Does IT matter? The question was raised most prominently by Carr (2003a; 2004; 2005) who argued that, as information technology’s power and ubiquity has grown its strategic importance has diminished. Brown and Hagel (2003) described Carr’s (2003a) initial contribution as an ‘important, perhaps even seminal, piece’. There is little doubt that Carr’s intervention is timely (because there is increasing evidence that IT is becoming a commodity) and provocative (because IT spend continues to take a significant slice of the corporate budget1). But is he right?
In his later prediction of ‘The end of corporate computing’ Carr (2005) cites the development of advanced information technologies such as web services, grid computing and service-oriented architectures as evidence that IT is becoming (or has already become) commoditised. It follows that, because bundles of hardware, software and processes are available to everyone, no one firm can gain a competitive advantage by acquiring and using them. As processes are increasingly bundled with software (for example, a credit checking function has become an automated routine of computer instructions) then opportunities for firms to differentiate on the basis of processes are reduced, and IT (as a bundle of hardware, software and processes) becomes more of a utility.

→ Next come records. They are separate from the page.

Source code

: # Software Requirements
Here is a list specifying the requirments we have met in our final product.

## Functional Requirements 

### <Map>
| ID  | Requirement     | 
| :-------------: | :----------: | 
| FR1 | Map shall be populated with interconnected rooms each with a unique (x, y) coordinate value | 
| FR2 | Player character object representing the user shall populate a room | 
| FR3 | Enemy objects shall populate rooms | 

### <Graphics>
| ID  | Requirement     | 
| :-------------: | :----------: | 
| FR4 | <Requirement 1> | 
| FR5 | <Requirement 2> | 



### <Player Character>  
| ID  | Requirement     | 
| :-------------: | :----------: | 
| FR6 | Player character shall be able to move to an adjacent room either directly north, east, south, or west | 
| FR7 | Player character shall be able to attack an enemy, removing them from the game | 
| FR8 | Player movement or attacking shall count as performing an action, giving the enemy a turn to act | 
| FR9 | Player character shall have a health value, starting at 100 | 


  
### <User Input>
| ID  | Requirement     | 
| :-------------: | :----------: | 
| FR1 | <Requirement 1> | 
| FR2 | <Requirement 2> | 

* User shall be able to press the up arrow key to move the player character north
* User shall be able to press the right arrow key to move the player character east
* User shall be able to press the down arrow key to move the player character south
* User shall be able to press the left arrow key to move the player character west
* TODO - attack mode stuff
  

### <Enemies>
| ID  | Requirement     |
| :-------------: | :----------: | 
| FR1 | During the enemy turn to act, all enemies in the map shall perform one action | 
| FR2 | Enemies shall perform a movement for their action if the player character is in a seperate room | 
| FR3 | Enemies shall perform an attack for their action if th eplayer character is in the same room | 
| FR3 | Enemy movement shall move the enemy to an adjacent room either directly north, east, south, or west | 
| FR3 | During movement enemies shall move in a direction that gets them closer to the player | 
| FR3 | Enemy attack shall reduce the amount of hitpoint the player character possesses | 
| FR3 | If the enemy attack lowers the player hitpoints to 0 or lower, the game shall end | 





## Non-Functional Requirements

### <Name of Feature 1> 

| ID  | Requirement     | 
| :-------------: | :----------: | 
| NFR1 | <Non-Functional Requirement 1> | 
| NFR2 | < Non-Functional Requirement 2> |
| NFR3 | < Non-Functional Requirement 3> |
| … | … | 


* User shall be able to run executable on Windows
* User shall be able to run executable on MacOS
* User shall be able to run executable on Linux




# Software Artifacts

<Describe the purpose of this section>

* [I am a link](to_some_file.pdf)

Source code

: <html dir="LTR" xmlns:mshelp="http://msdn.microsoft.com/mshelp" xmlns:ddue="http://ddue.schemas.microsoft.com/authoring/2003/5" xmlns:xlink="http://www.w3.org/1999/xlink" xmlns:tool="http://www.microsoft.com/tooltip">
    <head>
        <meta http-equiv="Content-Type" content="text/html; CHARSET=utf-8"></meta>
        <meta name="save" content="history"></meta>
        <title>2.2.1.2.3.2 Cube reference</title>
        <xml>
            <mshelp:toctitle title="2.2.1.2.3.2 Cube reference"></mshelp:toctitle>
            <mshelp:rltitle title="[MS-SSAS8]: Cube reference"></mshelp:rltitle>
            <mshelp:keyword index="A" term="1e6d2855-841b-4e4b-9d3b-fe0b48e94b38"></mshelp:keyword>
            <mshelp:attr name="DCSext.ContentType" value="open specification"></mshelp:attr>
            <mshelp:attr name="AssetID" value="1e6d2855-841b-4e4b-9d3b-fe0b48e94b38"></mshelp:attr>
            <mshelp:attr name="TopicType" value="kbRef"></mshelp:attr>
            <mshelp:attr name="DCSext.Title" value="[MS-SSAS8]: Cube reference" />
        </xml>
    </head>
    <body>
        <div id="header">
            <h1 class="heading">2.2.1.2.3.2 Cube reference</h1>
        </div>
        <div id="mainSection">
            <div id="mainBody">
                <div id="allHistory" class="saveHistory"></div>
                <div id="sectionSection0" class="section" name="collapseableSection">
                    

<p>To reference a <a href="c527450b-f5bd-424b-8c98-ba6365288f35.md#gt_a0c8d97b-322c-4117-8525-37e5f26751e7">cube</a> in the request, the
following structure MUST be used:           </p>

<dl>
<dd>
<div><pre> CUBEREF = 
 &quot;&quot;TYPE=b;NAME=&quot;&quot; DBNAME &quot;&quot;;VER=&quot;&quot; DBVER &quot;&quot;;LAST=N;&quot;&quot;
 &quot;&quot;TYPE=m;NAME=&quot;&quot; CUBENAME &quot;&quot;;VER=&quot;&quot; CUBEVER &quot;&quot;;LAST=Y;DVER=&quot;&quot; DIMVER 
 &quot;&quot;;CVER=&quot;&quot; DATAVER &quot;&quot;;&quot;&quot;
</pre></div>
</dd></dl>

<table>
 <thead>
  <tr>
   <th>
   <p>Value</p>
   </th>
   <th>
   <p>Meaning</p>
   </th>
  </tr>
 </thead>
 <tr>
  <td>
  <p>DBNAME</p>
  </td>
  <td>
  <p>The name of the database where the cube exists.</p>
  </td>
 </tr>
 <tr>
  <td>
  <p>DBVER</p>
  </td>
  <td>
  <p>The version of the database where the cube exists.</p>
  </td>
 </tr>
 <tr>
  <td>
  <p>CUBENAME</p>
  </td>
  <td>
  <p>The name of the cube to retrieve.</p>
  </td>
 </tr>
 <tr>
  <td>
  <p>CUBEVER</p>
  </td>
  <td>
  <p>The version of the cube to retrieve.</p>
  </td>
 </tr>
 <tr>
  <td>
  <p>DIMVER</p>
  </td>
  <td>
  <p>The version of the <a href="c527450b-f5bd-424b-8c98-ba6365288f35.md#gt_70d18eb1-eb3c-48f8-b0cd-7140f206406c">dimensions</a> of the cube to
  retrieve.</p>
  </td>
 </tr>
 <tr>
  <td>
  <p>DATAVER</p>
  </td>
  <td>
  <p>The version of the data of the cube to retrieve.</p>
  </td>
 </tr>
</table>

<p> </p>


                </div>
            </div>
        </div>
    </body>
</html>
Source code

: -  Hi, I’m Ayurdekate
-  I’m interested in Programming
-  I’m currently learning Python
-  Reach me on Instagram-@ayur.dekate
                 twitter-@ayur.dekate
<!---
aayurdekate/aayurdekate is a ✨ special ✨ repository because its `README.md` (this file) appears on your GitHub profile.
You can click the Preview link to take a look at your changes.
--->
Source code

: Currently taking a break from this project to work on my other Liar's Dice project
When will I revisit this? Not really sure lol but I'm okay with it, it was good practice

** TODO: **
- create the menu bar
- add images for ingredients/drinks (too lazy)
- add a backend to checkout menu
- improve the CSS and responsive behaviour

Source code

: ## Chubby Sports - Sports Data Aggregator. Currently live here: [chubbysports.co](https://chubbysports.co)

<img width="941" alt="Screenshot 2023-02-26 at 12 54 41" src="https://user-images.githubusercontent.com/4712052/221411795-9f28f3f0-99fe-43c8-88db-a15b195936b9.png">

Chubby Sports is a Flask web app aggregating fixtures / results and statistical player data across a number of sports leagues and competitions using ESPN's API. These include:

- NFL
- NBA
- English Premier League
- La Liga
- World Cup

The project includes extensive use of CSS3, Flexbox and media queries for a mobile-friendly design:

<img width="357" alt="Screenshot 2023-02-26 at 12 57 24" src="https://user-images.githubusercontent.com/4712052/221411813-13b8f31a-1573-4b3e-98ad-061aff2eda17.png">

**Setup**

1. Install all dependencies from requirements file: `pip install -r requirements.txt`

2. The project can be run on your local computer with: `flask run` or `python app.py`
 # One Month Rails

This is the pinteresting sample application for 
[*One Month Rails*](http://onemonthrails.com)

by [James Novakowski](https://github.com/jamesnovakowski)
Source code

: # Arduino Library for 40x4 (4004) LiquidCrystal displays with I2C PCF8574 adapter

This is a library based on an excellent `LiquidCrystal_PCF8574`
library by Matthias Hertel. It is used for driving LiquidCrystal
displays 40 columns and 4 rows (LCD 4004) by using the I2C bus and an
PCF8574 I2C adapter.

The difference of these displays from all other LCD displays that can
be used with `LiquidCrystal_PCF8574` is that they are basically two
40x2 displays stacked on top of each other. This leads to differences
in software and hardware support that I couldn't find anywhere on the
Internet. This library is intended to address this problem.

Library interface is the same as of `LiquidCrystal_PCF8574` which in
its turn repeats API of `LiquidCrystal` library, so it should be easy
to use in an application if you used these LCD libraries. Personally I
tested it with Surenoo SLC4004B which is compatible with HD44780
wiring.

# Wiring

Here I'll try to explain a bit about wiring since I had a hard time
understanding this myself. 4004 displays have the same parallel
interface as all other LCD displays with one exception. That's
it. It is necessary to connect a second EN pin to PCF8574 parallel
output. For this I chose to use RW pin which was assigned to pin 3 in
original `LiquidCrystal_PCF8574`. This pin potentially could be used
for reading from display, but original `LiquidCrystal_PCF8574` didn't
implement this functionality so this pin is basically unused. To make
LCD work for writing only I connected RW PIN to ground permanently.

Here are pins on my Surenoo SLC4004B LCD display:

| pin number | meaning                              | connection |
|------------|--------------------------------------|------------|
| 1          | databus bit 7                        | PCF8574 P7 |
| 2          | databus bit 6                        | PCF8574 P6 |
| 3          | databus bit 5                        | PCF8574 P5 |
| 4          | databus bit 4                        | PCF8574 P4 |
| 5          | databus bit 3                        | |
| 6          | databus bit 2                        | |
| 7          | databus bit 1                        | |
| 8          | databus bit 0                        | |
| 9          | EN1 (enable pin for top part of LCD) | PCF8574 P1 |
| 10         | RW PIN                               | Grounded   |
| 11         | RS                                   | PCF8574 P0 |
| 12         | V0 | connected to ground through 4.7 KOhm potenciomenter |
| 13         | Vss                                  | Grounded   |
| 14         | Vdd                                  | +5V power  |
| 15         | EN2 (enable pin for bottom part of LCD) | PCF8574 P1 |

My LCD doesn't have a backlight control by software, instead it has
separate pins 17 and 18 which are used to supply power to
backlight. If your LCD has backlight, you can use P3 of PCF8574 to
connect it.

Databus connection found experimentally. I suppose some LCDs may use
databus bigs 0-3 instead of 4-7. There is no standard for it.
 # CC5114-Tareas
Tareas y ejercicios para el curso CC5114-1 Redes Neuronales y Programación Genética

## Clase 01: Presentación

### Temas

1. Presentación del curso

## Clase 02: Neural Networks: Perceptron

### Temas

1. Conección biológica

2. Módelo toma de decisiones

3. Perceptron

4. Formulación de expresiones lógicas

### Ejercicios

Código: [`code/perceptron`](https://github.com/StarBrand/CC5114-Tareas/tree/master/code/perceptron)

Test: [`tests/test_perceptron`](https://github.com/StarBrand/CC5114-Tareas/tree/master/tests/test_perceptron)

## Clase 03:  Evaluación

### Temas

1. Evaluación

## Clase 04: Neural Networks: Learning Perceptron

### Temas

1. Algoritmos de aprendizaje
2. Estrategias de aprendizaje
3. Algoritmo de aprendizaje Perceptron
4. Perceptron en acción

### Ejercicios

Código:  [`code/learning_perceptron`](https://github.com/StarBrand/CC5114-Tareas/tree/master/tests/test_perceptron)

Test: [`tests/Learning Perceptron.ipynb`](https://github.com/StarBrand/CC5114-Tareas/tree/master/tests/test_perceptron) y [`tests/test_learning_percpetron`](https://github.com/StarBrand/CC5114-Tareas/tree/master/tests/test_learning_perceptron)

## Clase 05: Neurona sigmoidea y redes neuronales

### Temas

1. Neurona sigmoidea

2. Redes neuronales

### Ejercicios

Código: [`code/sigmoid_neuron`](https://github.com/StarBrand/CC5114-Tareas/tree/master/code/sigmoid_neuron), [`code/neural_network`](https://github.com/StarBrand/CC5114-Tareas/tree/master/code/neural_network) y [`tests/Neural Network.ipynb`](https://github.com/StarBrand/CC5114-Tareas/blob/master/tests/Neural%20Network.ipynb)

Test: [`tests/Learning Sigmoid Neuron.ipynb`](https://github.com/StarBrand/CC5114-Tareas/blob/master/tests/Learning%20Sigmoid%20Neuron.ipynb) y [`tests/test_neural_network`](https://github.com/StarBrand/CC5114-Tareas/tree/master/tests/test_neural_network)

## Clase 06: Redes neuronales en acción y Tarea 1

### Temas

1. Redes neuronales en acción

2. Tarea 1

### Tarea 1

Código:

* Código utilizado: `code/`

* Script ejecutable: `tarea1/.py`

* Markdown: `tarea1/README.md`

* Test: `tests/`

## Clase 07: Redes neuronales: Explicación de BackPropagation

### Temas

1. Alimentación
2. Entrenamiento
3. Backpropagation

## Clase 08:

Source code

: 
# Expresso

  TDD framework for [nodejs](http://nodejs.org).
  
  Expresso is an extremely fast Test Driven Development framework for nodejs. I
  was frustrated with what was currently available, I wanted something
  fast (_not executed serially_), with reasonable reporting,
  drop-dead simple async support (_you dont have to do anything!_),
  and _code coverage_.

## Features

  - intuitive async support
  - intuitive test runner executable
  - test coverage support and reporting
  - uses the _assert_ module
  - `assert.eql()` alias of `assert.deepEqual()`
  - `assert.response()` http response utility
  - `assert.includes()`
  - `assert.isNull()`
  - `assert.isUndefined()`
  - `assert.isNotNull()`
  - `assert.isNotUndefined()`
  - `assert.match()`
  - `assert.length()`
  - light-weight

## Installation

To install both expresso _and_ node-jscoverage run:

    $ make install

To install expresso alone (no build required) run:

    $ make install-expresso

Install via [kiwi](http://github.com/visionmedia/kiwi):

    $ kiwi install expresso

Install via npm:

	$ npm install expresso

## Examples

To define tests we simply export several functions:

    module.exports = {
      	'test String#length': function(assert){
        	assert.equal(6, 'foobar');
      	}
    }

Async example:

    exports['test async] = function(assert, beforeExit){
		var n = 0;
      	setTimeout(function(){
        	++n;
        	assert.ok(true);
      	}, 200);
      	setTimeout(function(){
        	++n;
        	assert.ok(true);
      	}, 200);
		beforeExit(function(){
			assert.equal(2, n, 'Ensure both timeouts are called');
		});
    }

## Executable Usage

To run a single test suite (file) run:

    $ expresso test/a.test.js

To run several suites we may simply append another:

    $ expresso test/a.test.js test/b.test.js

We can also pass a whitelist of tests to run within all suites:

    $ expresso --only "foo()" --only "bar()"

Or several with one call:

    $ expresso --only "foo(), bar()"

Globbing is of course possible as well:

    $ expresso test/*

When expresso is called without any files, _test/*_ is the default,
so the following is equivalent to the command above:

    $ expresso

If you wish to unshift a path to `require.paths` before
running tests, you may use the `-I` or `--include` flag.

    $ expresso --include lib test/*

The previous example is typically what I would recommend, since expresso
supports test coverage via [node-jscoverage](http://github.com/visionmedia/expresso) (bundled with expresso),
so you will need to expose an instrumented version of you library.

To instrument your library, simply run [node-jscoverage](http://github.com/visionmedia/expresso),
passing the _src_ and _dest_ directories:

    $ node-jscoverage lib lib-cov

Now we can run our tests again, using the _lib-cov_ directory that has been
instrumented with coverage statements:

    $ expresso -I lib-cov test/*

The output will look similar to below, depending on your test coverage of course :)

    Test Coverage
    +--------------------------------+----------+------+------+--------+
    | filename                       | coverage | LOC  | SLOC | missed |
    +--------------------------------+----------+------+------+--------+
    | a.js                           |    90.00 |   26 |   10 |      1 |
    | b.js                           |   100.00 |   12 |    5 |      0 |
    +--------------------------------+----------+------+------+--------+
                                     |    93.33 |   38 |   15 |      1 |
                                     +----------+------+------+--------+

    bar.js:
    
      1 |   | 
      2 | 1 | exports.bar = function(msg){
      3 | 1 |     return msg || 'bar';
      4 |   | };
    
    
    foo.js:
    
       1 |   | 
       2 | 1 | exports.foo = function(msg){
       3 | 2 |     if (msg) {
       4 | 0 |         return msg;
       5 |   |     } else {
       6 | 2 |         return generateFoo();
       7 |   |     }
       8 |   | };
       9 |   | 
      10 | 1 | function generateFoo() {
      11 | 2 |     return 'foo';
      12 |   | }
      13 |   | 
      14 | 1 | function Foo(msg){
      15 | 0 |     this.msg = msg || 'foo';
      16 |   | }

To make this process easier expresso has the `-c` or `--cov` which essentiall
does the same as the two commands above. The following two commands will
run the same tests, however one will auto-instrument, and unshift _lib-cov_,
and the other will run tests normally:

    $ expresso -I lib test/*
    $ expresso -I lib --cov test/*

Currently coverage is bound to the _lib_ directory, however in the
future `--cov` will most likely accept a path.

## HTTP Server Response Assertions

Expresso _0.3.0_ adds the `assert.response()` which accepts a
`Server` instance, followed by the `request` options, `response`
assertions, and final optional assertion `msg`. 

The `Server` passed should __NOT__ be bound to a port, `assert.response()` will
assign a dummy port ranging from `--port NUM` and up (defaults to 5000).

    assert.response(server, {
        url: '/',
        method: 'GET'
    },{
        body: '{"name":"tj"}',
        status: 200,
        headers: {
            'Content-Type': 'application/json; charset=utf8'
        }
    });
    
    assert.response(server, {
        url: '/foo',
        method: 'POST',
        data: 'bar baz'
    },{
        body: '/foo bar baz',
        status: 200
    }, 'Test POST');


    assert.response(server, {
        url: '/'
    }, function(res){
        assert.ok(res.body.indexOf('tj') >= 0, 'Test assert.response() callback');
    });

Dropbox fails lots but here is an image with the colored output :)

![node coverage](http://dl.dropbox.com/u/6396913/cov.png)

Carr’s questioning of the strategic value of IT has energised academic and practitioner discourse on the relationship between IT and competitive advantage. Unsurprisingly, his thesis has not gone unchallenged. Sward (2006: 7) appears readily dismissive when he writes: ‘the response from gurus in the IT field was immediate. Individuals like Paul Strassman, John Seely Brown, and Chris Langdon, along with numerous business school professors, responded, as did several leading CIOs. These individuals outlined counter arguments that were powerful, articulate and persuasive’. However, citing House (2004), he then acknowledges a downside. The responses were targeted at IT professionals, whereas Carr wrote his original article for CEOs. In fact, as we shall discover, there are several good, direct responses to Carr addressed at CEO level and a great deal of intellectual ‘heavy lifting’ in the strategic management literature that can be used for this purpose.
Brown and Hagel (2003), in one of the rebuttals to which Sward presumably refers, pointed out that ‘even though Carr is not [in fact] claiming that IT doesn’t matter (rather his main assertion is that IT is diminishing as a source of strategic differentiation)’, his message ‘is potentially dangerous for it appears to endorse the notion that businesses should manage IT as a commodity input because the opportunities for strategic differentiation with IT have become so scarce’. This, they believe, is a misguided view. On the contrary, ‘IT is inherently strategic because of its indirect effects – it creates possibilities and options that did not exist before’ and that while ‘IT may become ubiquitous [the] insight required to harness its potential will not be so evenly distributed’ 2003: 109). Similarly, McAfee (2005) distinguishes between the ‘raw materials’ of IT (hardware, networks and commercially available software) and the ‘finished goods’ of IT (technology that can be used productively and that adds value). Although the former are now more available, this does not mean that they can be readily converted into the latter. Smith and Fingar (2003) make a related point when they conclude ‘IT doesn’t matter – business processes do’.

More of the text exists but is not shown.